Author
Listed:
- Satoshi Ikegame
(Department of Microbiology at the Icahn School of Medicine at Mount Sinai)
- Mohammed N. A. Siddiquey
(Louisiana State University Health Shreveport)
- Chuan-Tien Hung
(Department of Microbiology at the Icahn School of Medicine at Mount Sinai)
- Griffin Haas
(Department of Microbiology at the Icahn School of Medicine at Mount Sinai)
- Luca Brambilla
(Department of Microbiology at the Icahn School of Medicine at Mount Sinai)

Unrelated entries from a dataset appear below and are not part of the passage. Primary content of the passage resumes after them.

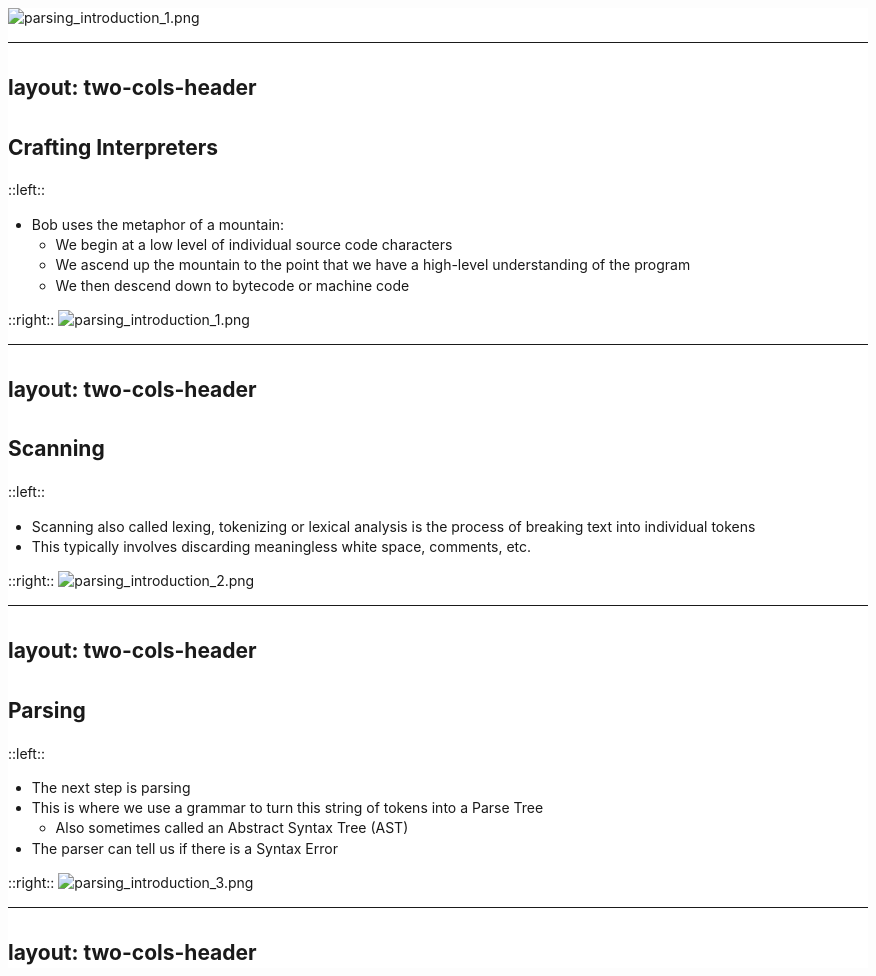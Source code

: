 ![parsing_introduction_1.png](parsing_introduction_1.png)


---
layout: two-cols-header
---

## Crafting Interpreters

::left::
* Bob uses the metaphor of a mountain:
  * We begin at a low level of individual source code characters
  * We ascend up the mountain to the point that we have a high-level understanding of the program
  * We then descend down to bytecode or machine code

::right::
![parsing_introduction_1.png](parsing_introduction_1.png)


---
layout: two-cols-header
---

## Scanning

::left::
* Scanning also called lexing, tokenizing or lexical analysis is the process of breaking text into individual tokens
* This typically involves discarding meaningless white space, comments, etc.

::right::
![parsing_introduction_2.png](parsing_introduction_2.png)


---
layout: two-cols-header
---

## Parsing

::left::
* The next step is parsing
* This is where we use a grammar to turn this string of tokens into a Parse Tree
  * Also sometimes called an Abstract Syntax Tree (AST)
* The parser can tell us if there is a Syntax Error

::right::
![parsing_introduction_3.png](parsing_introduction_3.png)


---
layout: two-cols-header
---
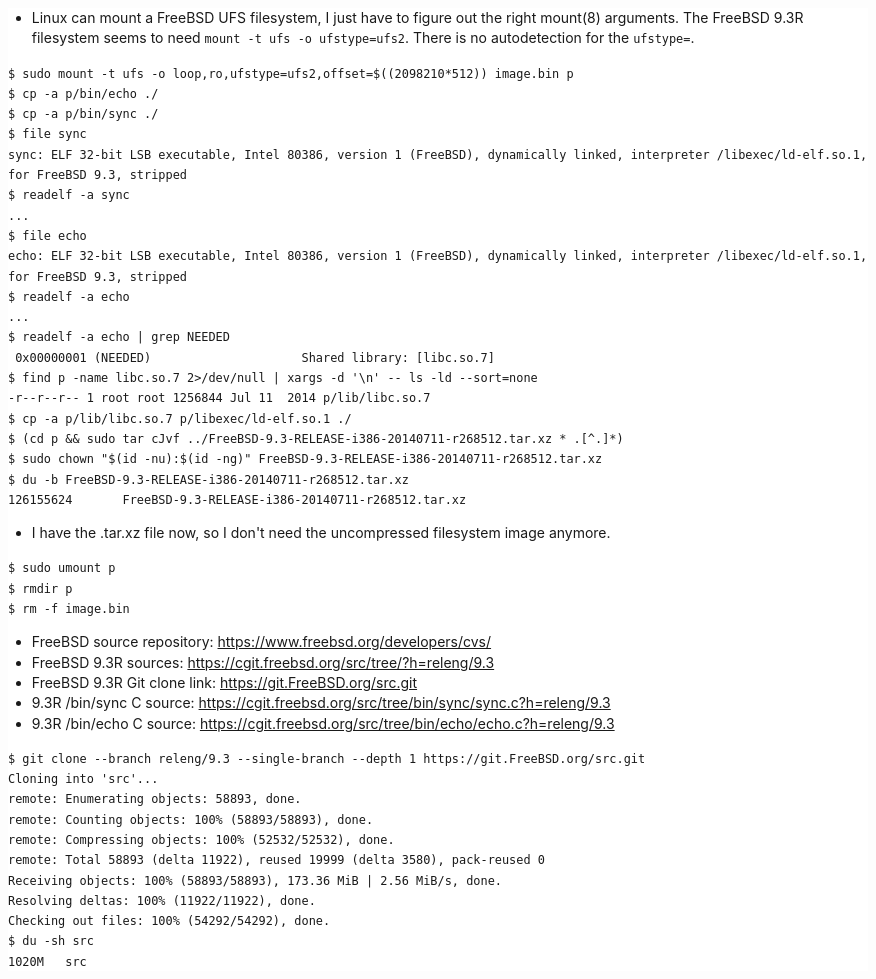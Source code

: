 * Linux can mount a FreeBSD UFS filesystem, I just have to figure out the
  right mount(8) arguments. The FreeBSD 9.3R filesystem seems to need `mount
  -t ufs -o ufstype=ufs2`. There is no autodetection for the `ufstype=`.

```
$ sudo mount -t ufs -o loop,ro,ufstype=ufs2,offset=$((2098210*512)) image.bin p
$ cp -a p/bin/echo ./
$ cp -a p/bin/sync ./
$ file sync
sync: ELF 32-bit LSB executable, Intel 80386, version 1 (FreeBSD), dynamically linked, interpreter /libexec/ld-elf.so.1, for FreeBSD 9.3, stripped
$ readelf -a sync
...
$ file echo
echo: ELF 32-bit LSB executable, Intel 80386, version 1 (FreeBSD), dynamically linked, interpreter /libexec/ld-elf.so.1, for FreeBSD 9.3, stripped
$ readelf -a echo
...
$ readelf -a echo | grep NEEDED
 0x00000001 (NEEDED)                     Shared library: [libc.so.7]
$ find p -name libc.so.7 2>/dev/null | xargs -d '\n' -- ls -ld --sort=none
-r--r--r-- 1 root root 1256844 Jul 11  2014 p/lib/libc.so.7
$ cp -a p/lib/libc.so.7 p/libexec/ld-elf.so.1 ./
$ (cd p && sudo tar cJvf ../FreeBSD-9.3-RELEASE-i386-20140711-r268512.tar.xz * .[^.]*)
$ sudo chown "$(id -nu):$(id -ng)" FreeBSD-9.3-RELEASE-i386-20140711-r268512.tar.xz
$ du -b FreeBSD-9.3-RELEASE-i386-20140711-r268512.tar.xz
126155624       FreeBSD-9.3-RELEASE-i386-20140711-r268512.tar.xz
```

* I have the .tar.xz file now, so I don't need the uncompressed filesystem
  image anymore.

```
$ sudo umount p
$ rmdir p
$ rm -f image.bin
```

* FreeBSD source repository: https://www.freebsd.org/developers/cvs/
* FreeBSD 9.3R sources: https://cgit.freebsd.org/src/tree/?h=releng/9.3
* FreeBSD 9.3R Git clone link: https://git.FreeBSD.org/src.git
* 9.3R /bin/sync C source: https://cgit.freebsd.org/src/tree/bin/sync/sync.c?h=releng/9.3
* 9.3R /bin/echo C source: https://cgit.freebsd.org/src/tree/bin/echo/echo.c?h=releng/9.3

```
$ git clone --branch releng/9.3 --single-branch --depth 1 https://git.FreeBSD.org/src.git
Cloning into 'src'...
remote: Enumerating objects: 58893, done.
remote: Counting objects: 100% (58893/58893), done.
remote: Compressing objects: 100% (52532/52532), done.
remote: Total 58893 (delta 11922), reused 19999 (delta 3580), pack-reused 0
Receiving objects: 100% (58893/58893), 173.36 MiB | 2.56 MiB/s, done.
Resolving deltas: 100% (11922/11922), done.
Checking out files: 100% (54292/54292), done.
$ du -sh src
1020M   src
```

- Kasopefoluwa Y. Oguntuyo
(Department of Microbiology at the Icahn School of Medicine at Mount Sinai)
- Shreyas Kowdle
(Department of Microbiology at the Icahn School of Medicine at Mount Sinai)
- Hsin-Ping Chiu
(Department of Microbiology at the Icahn School of Medicine at Mount Sinai)
- Christian S. Stevens
(Department of Microbiology at the Icahn School of Medicine at Mount Sinai)
- Ariel Esteban Vilardo
(National Administration of Laboratories and Health Institutes of Argentina (ANLIS) Dr. Carlos G. Malbrán)
- Alexis Edelstein
(National Administration of Laboratories and Health Institutes of Argentina (ANLIS) Dr. Carlos G. Malbrán)
- Claudia Perandones
(National Administration of Laboratories and Health Institutes of Argentina (ANLIS) Dr. Carlos G. Malbrán)
- Jeremy P. Kamil
(Louisiana State University Health Shreveport)
- Benhur Lee
(Department of Microbiology at the Icahn School of Medicine at Mount Sinai)
Abstract
Severe acute respiratory syndrome coronavirus 2 (SARS-CoV-2) has infected at least 180 million people since its identification as the cause of the current COVID-19 pandemic. The rapid pace of vaccine development has resulted in multiple vaccines already in use worldwide. The contemporaneous emergence of SARS-CoV-2 ‘variants of concern’ (VOC) across diverse geographic locales underscores the need to monitor the efficacy of vaccines being administered globally. All WHO designated VOC carry spike (S) polymorphisms thought to enable escape from neutralizing antibodies. Here, we characterize the neutralizing activity of post-Sputnik V vaccination sera against the ensemble of S mutations present in alpha (B.1.1.7) and beta (B.1.351) VOC. Using de novo generated replication-competent vesicular stomatitis virus expressing various SARS-CoV-2-S in place of VSV-G (rcVSV-CoV2-S), coupled with a clonal 293T-ACE2 + TMPRSS2 + cell line optimized for highly efficient S-mediated infection, we determine that only 1 out of 12 post-vaccination serum samples shows effective neutralization (IC90) of rcVSV-CoV2-S: B.1.351 at full serum strength. The same set of sera efficiently neutralize S from B.1.1.7 and exhibit only moderately reduced activity against S carrying the E484K substitution alone. Taken together, our data suggest that control of some emergent SARS-CoV-2 variants may benefit from updated vaccines.
Suggested Citation
Satoshi Ikegame & Mohammed N. A. Siddiquey & Chuan-Tien Hung & Griffin Haas & Luca Brambilla & Kasopefoluwa Y. Oguntuyo & Shreyas Kowdle & Hsin-Ping Chiu & Christian S. Stevens & Ariel Esteban Vilardo, 2021.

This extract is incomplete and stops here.